I don't necessarily disagree with the regulations that were written up but if they were never in force, how will preventing them from taking effect be the end of open internet? That seems like status quo.
>>61356083
ISPs started to look for loopholes in past legislation to weasel their asses out of net neutrality. The current legislation exists to keep net neutrality for long term. Obviously, ISPs don't want that. That's why rolling back isn't good. It's also a bad message. If ISPs get what they want they will keep pushing and trying for more.
The system how it is run now is less profitable for ISPs, because it makes it hard for them to budget customers below their actual contractual agreements. ISPs want you to pay up decent money while only using minuscule amounts of data and bandwidth. They underestimated Netflix and other streaming services. With those in place, every customer is a potential burden on their network.

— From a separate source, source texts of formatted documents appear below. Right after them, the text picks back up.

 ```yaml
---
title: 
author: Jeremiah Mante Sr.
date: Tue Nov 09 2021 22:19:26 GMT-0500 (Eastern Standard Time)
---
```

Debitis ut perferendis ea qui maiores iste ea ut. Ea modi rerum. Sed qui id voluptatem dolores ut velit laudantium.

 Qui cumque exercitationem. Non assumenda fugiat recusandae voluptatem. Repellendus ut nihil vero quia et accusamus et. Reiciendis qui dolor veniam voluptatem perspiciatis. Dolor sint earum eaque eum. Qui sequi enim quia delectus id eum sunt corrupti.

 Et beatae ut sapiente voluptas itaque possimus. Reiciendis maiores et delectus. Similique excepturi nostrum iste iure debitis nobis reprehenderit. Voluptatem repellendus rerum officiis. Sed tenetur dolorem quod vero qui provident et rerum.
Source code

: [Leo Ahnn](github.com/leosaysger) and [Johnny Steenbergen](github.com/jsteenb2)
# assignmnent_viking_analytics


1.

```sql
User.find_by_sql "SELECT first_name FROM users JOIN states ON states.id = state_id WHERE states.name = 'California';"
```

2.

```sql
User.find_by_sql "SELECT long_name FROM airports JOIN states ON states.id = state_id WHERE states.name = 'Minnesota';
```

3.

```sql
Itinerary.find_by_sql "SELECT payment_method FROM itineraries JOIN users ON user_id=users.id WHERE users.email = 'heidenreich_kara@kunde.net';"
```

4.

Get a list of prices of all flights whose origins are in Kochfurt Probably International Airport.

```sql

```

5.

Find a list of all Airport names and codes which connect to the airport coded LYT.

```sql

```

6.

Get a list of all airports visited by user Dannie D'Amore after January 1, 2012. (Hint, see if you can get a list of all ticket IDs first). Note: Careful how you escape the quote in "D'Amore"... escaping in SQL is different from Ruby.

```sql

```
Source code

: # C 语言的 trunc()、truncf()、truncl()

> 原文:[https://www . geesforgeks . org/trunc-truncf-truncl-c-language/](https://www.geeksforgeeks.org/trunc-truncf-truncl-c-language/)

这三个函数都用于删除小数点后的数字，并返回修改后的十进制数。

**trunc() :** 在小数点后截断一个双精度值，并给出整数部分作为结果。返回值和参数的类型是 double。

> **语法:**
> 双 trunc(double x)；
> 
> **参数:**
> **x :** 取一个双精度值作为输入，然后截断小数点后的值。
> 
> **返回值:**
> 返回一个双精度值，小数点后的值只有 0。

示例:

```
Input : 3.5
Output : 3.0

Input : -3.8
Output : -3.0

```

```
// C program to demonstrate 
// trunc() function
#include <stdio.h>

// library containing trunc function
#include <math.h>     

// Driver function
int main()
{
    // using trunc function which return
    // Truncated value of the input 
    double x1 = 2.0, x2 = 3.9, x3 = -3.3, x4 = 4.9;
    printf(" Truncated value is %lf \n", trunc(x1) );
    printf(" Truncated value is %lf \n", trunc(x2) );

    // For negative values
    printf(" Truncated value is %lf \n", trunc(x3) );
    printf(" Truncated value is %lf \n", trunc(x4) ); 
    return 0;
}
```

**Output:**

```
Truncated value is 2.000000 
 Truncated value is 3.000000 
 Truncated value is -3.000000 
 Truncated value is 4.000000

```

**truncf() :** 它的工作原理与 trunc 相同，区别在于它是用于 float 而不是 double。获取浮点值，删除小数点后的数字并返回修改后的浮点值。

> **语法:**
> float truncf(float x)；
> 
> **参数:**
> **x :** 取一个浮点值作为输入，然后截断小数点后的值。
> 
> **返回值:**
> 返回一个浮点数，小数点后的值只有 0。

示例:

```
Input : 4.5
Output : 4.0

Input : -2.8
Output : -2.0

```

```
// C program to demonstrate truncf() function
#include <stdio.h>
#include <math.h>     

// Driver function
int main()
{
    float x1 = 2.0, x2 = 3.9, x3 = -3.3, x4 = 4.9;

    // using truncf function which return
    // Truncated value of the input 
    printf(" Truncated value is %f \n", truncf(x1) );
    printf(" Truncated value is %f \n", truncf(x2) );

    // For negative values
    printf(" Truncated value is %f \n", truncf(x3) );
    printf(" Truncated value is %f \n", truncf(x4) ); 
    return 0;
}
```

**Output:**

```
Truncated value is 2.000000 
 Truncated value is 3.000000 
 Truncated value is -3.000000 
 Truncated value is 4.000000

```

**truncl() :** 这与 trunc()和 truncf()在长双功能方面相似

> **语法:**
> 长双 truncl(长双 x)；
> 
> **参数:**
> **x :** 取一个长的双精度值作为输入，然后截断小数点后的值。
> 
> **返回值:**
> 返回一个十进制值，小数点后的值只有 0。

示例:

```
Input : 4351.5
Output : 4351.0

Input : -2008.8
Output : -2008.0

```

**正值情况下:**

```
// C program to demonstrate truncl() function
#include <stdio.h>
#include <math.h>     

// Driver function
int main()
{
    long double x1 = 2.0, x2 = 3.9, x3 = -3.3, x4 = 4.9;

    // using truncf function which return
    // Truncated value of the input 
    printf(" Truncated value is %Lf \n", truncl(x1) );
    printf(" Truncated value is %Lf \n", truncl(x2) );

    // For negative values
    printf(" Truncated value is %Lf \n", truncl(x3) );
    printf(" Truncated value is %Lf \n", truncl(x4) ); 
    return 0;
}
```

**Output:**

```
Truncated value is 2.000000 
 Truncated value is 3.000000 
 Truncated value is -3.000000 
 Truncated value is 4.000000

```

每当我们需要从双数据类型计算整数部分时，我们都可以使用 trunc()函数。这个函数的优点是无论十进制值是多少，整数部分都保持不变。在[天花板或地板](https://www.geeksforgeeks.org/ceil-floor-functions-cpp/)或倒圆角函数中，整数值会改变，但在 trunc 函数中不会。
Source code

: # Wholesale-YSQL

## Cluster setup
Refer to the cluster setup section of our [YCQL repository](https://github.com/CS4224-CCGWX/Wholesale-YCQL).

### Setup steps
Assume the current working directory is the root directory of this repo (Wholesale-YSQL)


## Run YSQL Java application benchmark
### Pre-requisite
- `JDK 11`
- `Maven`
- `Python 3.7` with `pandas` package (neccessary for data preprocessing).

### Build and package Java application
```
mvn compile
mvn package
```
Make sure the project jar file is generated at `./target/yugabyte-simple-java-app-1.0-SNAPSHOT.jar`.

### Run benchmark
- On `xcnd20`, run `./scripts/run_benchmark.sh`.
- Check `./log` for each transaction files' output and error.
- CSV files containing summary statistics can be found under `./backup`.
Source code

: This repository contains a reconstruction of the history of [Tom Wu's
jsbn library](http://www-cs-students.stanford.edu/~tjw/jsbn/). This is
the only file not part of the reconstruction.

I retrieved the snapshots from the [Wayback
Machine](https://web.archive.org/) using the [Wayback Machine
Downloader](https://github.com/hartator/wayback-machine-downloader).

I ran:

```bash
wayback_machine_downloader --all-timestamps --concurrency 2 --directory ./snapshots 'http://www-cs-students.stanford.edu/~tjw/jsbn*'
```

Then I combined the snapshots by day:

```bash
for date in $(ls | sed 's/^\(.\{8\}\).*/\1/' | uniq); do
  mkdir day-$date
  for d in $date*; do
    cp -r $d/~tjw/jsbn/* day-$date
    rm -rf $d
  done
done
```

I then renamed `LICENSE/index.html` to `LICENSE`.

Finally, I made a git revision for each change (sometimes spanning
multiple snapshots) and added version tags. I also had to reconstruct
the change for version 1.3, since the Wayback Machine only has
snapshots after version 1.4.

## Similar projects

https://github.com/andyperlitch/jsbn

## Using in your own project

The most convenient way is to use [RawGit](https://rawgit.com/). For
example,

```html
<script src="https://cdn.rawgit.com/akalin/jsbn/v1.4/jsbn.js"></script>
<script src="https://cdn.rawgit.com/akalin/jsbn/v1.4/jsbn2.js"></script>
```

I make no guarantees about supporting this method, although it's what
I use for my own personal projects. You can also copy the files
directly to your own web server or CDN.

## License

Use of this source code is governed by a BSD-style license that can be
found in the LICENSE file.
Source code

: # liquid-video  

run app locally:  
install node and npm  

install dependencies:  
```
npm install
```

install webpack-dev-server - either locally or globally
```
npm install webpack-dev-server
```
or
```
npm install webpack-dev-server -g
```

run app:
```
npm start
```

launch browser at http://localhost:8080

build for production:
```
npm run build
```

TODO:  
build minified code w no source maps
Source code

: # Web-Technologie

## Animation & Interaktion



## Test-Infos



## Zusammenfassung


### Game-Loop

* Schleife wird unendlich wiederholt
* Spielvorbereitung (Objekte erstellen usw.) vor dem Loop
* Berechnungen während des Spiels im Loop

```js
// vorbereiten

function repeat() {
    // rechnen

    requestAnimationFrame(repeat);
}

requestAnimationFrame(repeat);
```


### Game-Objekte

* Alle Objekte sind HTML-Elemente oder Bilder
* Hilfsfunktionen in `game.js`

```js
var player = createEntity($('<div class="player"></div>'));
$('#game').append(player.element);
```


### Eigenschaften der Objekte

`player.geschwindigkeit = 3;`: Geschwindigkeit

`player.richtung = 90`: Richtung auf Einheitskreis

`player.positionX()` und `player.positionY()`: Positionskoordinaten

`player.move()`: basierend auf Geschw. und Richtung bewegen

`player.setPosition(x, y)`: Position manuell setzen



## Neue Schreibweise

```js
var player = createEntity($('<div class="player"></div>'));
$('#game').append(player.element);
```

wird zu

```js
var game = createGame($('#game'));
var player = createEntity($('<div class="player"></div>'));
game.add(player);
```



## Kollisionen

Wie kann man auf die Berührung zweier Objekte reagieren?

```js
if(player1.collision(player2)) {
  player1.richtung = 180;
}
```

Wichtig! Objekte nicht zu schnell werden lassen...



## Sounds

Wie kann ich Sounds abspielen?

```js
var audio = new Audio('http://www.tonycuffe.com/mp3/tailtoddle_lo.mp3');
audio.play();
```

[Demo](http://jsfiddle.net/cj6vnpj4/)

The whole situation is really straightforward. Only shills will argue against net neutrality. Literally. Only people who directly benefit from fucking over customers have arguments against net neutrality.
>>61356083
Previously Net Neutrality was treated as if it were in effect until the situation changed legally. Right now ISPs likely don't want to risk people becoming aware of the situation and negative consequences to them by inconveniencing normies severely enough that they would complain and prevent a rollback.